Alla fine sono stati gli "Spurs" a passare soprattutto grazie al vantaggio ottenuto all'andata, dove erano riusciti a vincere in casa per 1-0, anche se dopo 90 minuti di pura sofferenza. Per capire l’incredibile tasso emotivo a cui abbiamo assistito ieri sera in Manchester City-Tottenham, basterebbe soffermarsi sui secondi successivi all’annullamento del gol di Sterling al 93esimo, che avrebbe permesso al City di accedere alla semifinale una manciata di secondi prima della fine dell'incontro: la gioia incontenibile di Guardiola si è velocemente trasformata in autentica incredulità, mentre Pochettino ed Eriksen tiravano un grande sospiro di sollievo.

 



 

Per il secondo anno di fila, i Citizens sono stati eliminati ai quarti di finale da una squadra inglese, dovendo così dire addio al sogno di vincere quattro trofei in una sola stagione.

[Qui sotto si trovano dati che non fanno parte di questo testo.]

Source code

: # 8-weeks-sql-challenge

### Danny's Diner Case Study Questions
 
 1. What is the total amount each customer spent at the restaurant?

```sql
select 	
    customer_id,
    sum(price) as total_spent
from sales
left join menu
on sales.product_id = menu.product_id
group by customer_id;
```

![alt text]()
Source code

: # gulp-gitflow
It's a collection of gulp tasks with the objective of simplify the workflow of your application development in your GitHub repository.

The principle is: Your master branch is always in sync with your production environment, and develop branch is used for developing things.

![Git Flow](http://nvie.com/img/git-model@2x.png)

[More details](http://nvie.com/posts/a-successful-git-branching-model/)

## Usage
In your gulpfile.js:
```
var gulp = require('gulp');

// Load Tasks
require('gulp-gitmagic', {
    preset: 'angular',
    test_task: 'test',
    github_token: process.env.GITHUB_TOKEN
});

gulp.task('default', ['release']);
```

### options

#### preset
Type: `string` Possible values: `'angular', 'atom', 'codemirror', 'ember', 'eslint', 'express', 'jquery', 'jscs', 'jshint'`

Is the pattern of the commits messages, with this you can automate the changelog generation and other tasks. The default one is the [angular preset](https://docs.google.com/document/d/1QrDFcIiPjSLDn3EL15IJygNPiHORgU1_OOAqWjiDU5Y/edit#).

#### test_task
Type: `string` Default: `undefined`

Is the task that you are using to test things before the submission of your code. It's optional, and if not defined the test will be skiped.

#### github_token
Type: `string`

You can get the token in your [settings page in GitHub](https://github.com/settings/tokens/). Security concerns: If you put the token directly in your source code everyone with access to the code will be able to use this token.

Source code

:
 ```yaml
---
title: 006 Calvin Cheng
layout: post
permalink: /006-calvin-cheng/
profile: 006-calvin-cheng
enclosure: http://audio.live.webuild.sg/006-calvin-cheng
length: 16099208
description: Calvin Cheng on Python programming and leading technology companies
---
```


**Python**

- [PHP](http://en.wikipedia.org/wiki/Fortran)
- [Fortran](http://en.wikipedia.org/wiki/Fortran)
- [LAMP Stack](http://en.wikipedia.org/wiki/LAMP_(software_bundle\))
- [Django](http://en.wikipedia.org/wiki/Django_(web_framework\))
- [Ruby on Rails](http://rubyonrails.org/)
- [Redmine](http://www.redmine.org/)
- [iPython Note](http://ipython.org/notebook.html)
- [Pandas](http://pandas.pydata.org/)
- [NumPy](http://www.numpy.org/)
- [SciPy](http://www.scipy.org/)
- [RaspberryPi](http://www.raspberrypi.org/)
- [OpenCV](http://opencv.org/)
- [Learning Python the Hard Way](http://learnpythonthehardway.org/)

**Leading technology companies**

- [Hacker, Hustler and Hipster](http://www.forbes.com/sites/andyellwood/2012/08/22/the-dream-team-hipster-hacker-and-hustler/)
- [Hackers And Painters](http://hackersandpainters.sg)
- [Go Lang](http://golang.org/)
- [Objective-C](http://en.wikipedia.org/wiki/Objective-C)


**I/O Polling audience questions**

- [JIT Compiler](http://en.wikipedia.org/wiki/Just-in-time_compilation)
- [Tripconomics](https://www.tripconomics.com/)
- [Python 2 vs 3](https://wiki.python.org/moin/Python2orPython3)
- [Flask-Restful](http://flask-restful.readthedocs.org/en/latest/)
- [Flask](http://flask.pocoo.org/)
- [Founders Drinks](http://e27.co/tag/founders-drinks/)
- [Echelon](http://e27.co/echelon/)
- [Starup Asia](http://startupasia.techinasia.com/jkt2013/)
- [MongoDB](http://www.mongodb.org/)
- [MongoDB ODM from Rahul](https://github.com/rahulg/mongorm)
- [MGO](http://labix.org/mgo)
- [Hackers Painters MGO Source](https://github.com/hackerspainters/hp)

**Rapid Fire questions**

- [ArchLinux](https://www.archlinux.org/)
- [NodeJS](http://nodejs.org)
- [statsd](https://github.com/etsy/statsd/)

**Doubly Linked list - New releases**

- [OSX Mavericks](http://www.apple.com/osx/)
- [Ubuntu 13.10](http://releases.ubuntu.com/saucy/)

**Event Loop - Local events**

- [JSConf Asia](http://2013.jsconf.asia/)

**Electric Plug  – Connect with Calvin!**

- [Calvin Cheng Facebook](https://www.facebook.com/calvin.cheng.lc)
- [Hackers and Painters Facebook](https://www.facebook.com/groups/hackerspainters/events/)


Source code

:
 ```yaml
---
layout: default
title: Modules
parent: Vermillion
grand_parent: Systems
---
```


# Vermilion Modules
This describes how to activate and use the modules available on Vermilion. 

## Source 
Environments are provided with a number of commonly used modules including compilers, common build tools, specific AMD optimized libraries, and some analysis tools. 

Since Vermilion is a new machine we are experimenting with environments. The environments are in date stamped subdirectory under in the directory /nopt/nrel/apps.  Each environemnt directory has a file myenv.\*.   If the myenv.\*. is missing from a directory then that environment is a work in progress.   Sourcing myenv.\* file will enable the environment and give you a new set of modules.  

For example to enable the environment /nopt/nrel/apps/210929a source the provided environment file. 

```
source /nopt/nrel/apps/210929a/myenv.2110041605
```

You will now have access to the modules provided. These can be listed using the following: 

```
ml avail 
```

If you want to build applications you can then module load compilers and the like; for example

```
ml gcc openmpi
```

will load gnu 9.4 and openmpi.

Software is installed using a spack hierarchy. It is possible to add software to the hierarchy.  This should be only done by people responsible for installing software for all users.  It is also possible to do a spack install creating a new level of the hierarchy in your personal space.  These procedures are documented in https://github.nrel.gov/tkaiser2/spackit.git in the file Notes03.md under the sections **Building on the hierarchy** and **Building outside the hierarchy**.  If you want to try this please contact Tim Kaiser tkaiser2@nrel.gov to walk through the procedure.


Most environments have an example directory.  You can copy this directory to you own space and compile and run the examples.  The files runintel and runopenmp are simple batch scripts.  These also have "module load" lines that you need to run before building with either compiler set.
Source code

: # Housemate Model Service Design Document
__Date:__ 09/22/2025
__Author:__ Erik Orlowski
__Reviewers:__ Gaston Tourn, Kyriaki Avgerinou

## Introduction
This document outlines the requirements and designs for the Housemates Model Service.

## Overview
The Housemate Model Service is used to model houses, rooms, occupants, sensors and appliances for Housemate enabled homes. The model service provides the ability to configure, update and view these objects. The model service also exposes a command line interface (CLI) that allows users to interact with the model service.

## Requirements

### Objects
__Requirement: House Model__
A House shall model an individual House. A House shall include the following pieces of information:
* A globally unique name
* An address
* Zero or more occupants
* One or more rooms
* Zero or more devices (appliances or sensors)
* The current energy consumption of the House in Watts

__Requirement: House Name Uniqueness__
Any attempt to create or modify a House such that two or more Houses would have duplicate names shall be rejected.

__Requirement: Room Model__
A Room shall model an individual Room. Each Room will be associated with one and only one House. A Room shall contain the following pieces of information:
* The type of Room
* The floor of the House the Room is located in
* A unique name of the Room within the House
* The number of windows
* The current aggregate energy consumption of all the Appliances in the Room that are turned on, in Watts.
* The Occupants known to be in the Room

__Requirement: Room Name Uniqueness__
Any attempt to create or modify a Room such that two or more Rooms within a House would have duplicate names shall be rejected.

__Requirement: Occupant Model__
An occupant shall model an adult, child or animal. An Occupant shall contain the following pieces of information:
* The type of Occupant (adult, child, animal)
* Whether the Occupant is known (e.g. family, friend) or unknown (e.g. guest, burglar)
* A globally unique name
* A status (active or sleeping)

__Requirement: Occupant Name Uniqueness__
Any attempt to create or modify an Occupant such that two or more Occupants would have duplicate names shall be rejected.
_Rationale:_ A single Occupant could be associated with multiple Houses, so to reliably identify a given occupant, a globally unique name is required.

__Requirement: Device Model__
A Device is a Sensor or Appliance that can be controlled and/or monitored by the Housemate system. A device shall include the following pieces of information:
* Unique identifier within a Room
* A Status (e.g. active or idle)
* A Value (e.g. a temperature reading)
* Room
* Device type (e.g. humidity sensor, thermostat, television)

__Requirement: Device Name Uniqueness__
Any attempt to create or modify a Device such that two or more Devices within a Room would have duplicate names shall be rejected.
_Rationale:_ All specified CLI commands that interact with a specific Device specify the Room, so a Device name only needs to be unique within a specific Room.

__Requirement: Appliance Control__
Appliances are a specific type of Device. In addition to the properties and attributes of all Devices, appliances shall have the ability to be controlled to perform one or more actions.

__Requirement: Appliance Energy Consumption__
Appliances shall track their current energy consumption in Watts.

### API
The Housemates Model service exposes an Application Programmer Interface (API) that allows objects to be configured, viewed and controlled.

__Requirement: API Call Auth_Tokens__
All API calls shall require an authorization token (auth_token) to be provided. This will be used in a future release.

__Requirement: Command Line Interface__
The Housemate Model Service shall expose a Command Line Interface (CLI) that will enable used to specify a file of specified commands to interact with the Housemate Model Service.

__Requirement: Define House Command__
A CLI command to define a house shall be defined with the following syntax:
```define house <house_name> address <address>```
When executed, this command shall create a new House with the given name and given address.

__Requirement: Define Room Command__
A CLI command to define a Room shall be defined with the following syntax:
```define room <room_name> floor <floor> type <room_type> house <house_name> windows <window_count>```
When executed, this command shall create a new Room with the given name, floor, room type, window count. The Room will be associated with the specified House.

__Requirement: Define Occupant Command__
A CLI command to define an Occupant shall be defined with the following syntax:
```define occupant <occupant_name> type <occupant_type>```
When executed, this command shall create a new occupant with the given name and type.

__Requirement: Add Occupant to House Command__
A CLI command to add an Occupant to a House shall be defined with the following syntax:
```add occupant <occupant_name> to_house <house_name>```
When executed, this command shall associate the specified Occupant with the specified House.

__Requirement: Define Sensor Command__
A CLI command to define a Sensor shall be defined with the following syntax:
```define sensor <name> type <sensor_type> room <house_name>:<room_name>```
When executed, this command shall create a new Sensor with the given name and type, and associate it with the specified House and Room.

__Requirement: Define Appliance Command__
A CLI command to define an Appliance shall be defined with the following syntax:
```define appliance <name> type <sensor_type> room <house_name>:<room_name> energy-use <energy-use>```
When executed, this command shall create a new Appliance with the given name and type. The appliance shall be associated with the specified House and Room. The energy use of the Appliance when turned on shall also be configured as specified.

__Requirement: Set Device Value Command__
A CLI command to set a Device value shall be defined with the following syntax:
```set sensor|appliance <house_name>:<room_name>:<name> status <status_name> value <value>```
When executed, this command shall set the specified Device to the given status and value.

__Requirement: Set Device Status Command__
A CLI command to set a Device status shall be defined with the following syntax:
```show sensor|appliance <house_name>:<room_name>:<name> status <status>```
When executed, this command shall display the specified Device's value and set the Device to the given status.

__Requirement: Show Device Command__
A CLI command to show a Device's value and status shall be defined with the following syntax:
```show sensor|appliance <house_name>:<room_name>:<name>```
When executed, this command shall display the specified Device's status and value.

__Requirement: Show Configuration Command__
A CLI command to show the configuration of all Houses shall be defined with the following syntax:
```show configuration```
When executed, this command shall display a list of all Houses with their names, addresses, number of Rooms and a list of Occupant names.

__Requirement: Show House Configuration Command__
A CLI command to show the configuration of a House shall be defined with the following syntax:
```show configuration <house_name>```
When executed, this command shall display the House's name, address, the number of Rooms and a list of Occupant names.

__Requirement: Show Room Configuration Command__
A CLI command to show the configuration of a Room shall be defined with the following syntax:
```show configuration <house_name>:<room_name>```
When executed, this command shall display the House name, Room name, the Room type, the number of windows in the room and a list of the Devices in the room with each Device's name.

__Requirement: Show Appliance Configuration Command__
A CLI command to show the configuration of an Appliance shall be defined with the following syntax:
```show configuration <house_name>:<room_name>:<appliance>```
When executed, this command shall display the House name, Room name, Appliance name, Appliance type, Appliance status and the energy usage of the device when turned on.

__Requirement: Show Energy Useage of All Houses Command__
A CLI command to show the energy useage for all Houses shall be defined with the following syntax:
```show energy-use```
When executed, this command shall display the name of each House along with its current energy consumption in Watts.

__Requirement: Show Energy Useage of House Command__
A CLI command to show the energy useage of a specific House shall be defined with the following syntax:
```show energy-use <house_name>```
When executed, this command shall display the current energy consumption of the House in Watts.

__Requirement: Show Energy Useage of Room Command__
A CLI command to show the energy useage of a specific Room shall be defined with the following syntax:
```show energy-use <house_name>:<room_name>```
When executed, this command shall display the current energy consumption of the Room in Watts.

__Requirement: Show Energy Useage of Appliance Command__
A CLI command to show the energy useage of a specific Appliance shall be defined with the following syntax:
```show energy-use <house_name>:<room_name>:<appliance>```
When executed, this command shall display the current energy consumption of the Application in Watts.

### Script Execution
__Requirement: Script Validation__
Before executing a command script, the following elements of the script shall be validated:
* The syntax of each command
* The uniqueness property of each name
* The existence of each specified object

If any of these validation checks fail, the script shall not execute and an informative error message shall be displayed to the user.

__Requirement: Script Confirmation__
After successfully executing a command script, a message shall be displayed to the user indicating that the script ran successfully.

Gli "Spurs", invece, approdano alla prima semifinale di Champions League della propria storia: un risultato incredibile in termini assoluti, e insperato anche solo fino a pochi mesi fa.

 

Pochettino ha effettuato due cambi forzati rispetto all’undici iniziale della gara d’andata, con gli ingressi di Wanyama e Lucas Moura per gli infortunati Winks e Kane ed il passaggio dal 4-2-3-1 al 4-3-1-2. Ci sono state delle novità anche nella 4-3-3 di partenza del City: Kompany e Mendy hanno sostituito Otamendi e Delph, mentre Guardiola ha confermato il centrocampo schierato nel weekend contro il Crystal Palace con Gündoğan davanti alla difesa più De Bruyne e David Silva mezzali; davanti spazio a Bernardo Silva, Agüero e Sterling.

 



È difficile riuscire a dare una spiegazione razionale dei primi 21 minuti della partita, durante i quali sono stati messi a segno ben cinque dei sette gol complessivi: se era lecito aspettarsi un inizio arrembante dei padroni di casa (come spesso accaduto in stagione), ha sorpreso la bravura (e, in parte, la fortuna) degli ospiti nel rispondere immediatamente agli attacchi avversari. In questo senso, Manchester City-Tottenham è assomigliata a un incontro di boxe: i "Citizens" hanno iniziato furiosamente, sferzando una serie incessante di colpi, mentre gli "Spurs" provavano a incassare, rispondendo nei momenti di incertezza che rompevano l'apparente controllo degli avversari.

 

Rispetto alla gara d’andata, in cui il City aveva faticato a proporsi con continuità nella metà campo avversaria per colpa di una circolazione lenta e sterile, stavolta la squadra di Guardiola ha mosso velocemente e meglio la palla sfruttando i difetti strutturali del Tottenham in fase di non possesso.

 

La squadra di Pochettino ha cercato di difendersi bassa senza però essere troppo passiva, ripiegando in un 4-3-1-2 abbastanza compatto e con un baricentro medio, cercando di controllare la zona centrale del campo e di non farsi schiacciare troppo. Son e Lucas si orientavano verso Kompany e Laporte, mentre Eriksen marcava Gündoğan alle loro spalle. Qualche metro più indietro, Alli e Sissoko schermavano De Bruyne e David Silva, con Wanyama pronto a coprirli quando uscivano in pressione sul terzino di riferimento.

 

Pur riuscendo a controllare abbastanza bene le percussioni centrali del City, gli "Spurs" hanno sofferto i loro attacchi dalle fasce, sia negli isolamenti di Bernardo Silva e Sterling contro Rose e Trippier che nella difesa dell’area di rigore sui cross, con una marcatura a zona “pura” che finiva inevitabilmente per scoprire il lato debole.

 

[gallery columns="5" ids="43874,43875,43876,43877"]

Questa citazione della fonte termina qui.